■ Task inputs:
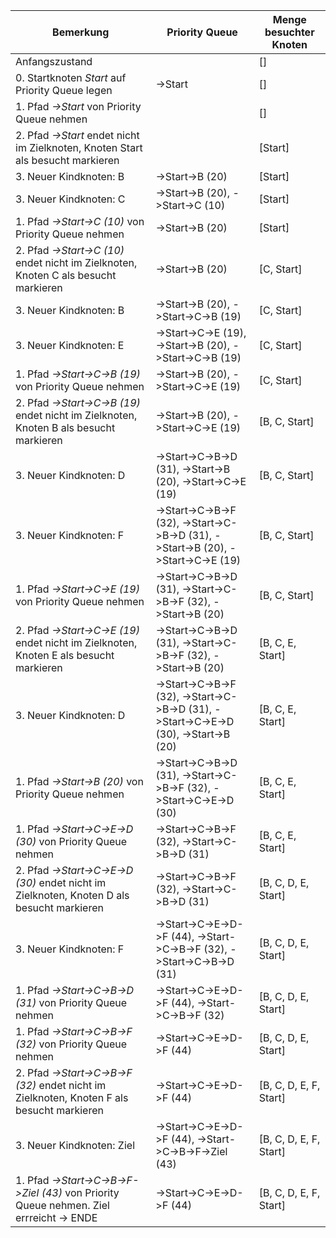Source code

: | Bemerkung | Priority Queue | Menge besuchter Knoten |
|---------------------------|---------------------------|------------|
| Anfangszustand |  | [] |
| 0. Startknoten *Start* auf Priority Queue legen | ->Start | [] |
| 1. Pfad *->Start* von Priority Queue nehmen |  | [] |
| 2. Pfad *->Start* endet nicht im Zielknoten, Knoten Start als besucht markieren |  | [Start] |
| 3. Neuer Kindknoten: B | ->Start->B (20) | [Start] |
| 3. Neuer Kindknoten: C | ->Start->B (20), ->Start->C (10) | [Start] |
| 1. Pfad *->Start->C (10)* von Priority Queue nehmen | ->Start->B (20) | [Start] |
| 2. Pfad *->Start->C (10)* endet nicht im Zielknoten, Knoten C als besucht markieren | ->Start->B (20) | [C, Start] |
| 3. Neuer Kindknoten: B | ->Start->B (20), ->Start->C->B (19) | [C, Start] |
| 3. Neuer Kindknoten: E | ->Start->C->E (19), ->Start->B (20), ->Start->C->B (19) | [C, Start] |
| 1. Pfad *->Start->C->B (19)* von Priority Queue nehmen | ->Start->B (20), ->Start->C->E (19) | [C, Start] |
| 2. Pfad *->Start->C->B (19)* endet nicht im Zielknoten, Knoten B als besucht markieren | ->Start->B (20), ->Start->C->E (19) | [B, C, Start] |
| 3. Neuer Kindknoten: D | ->Start->C->B->D (31), ->Start->B (20), ->Start->C->E (19) | [B, C, Start] |
| 3. Neuer Kindknoten: F | ->Start->C->B->F (32), ->Start->C->B->D (31), ->Start->B (20), ->Start->C->E (19) | [B, C, Start] |
| 1. Pfad *->Start->C->E (19)* von Priority Queue nehmen | ->Start->C->B->D (31), ->Start->C->B->F (32), ->Start->B (20) | [B, C, Start] |
| 2. Pfad *->Start->C->E (19)* endet nicht im Zielknoten, Knoten E als besucht markieren | ->Start->C->B->D (31), ->Start->C->B->F (32), ->Start->B (20) | [B, C, E, Start] |
| 3. Neuer Kindknoten: D | ->Start->C->B->F (32), ->Start->C->B->D (31), ->Start->C->E->D (30), ->Start->B (20) | [B, C, E, Start] |
| 1. Pfad *->Start->B (20)* von Priority Queue nehmen | ->Start->C->B->D (31), ->Start->C->B->F (32), ->Start->C->E->D (30) | [B, C, E, Start] |
| 1. Pfad *->Start->C->E->D (30)* von Priority Queue nehmen | ->Start->C->B->F (32), ->Start->C->B->D (31) | [B, C, E, Start] |
| 2. Pfad *->Start->C->E->D (30)* endet nicht im Zielknoten, Knoten D als besucht markieren | ->Start->C->B->F (32), ->Start->C->B->D (31) | [B, C, D, E, Start] |
| 3. Neuer Kindknoten: F | ->Start->C->E->D->F (44), ->Start->C->B->F (32), ->Start->C->B->D (31) | [B, C, D, E, Start] |
| 1. Pfad *->Start->C->B->D (31)* von Priority Queue nehmen | ->Start->C->E->D->F (44), ->Start->C->B->F (32) | [B, C, D, E, Start] |
| 1. Pfad *->Start->C->B->F (32)* von Priority Queue nehmen | ->Start->C->E->D->F (44) | [B, C, D, E, Start] |
| 2. Pfad *->Start->C->B->F (32)* endet nicht im Zielknoten, Knoten F als besucht markieren | ->Start->C->E->D->F (44) | [B, C, D, E, F, Start] |
| 3. Neuer Kindknoten: Ziel | ->Start->C->E->D->F (44), ->Start->C->B->F->Ziel (43) | [B, C, D, E, F, Start] |
| 1. Pfad *->Start->C->B->F->Ziel (43)* von Priority Queue nehmen. Ziel errreicht -> ENDE | ->Start->C->E->D->F (44) | [B, C, D, E, F, Start] |
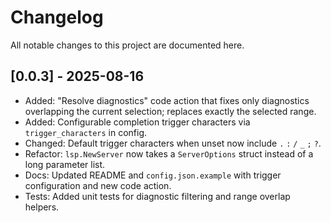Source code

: # Changelog

All notable changes to this project are documented here.

## [0.0.3] - 2025-08-16

- Added: "Resolve diagnostics" code action that fixes only diagnostics overlapping the current selection; replaces exactly the selected range.
- Added: Configurable completion trigger characters via `trigger_characters` in config.
- Changed: Default trigger characters when unset now include `.` `:` `/` `_` `;` `?`.
- Refactor: `lsp.NewServer` now takes a `ServerOptions` struct instead of a long parameter list.
- Docs: Updated README and `config.json.example` with trigger configuration and new code action.
- Tests: Added unit tests for diagnostic filtering and range overlap helpers.

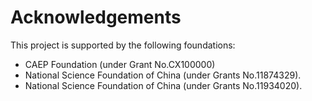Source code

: # Acknowledgements

This project is supported by the following foundations:

* CAEP Foundation (under Grant No.CX100000)
* National Science Foundation of China (under Grants No.11874329).
* National Science Foundation of China (under Grants No.11934020).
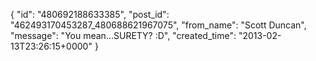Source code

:  {
   "id": "480692188633385",
   "post_id": "462493170453287_480688621967075",
   "from_name": "Scott Duncan",
   "message": "You mean...SURETY? :D",
   "created_time": "2013-02-13T23:26:15+0000"
 }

■ Problem statement: Matching lines for the string "project": work out how many the records contain and write only the number.

■ Solution below: 2